Spot each line in the records below where the word "that" occurs, then copy it.

EXCERPTED DATA Block Start

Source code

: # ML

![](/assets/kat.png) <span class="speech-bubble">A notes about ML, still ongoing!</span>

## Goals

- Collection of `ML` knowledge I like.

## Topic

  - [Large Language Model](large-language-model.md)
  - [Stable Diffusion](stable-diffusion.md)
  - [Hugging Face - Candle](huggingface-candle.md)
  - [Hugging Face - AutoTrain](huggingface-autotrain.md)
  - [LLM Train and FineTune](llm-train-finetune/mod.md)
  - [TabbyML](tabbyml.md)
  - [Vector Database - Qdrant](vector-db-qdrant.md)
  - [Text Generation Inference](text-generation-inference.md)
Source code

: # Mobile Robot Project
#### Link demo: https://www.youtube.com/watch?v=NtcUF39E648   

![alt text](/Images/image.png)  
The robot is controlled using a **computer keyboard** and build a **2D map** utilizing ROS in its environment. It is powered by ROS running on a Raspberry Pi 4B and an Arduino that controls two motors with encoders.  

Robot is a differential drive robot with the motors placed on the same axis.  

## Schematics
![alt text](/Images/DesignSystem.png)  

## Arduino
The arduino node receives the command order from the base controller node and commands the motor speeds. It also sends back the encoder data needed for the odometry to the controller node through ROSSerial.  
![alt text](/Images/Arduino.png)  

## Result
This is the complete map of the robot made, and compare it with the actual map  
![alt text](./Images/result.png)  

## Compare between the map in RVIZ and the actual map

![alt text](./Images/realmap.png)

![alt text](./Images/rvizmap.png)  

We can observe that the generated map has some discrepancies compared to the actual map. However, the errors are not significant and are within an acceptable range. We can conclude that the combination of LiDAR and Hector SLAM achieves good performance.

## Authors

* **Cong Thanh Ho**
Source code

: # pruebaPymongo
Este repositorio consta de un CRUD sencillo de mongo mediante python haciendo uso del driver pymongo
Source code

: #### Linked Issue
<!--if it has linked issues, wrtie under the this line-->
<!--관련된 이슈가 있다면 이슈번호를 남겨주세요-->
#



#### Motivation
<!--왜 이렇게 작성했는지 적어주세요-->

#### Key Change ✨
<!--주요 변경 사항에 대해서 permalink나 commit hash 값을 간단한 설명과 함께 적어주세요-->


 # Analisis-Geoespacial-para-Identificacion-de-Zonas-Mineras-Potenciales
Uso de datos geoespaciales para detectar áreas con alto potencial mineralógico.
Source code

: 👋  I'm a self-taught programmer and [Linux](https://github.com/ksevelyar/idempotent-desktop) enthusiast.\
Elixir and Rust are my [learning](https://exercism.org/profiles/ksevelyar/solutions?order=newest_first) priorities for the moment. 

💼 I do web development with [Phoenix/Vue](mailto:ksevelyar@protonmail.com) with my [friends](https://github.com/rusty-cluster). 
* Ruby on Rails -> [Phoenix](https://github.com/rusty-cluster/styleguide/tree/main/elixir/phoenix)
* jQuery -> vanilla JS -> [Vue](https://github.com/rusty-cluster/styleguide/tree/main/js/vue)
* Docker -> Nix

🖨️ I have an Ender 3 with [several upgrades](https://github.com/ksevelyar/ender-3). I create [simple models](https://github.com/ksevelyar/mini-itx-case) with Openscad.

EXCERPTED DATA Block End

REPLY
The robot is controlled using a **computer keyboard** and build a **2D map** utilizing ROS in its environment. It is powered by ROS running on a Raspberry Pi 4B and an Arduino that controls two motors with encoders.  
We can observe that the generated map has some discrepancies compared to the actual map. However, the errors are not significant and are within an acceptable range. We can conclude that the combination of LiDAR and Hector SLAM achieves good performance.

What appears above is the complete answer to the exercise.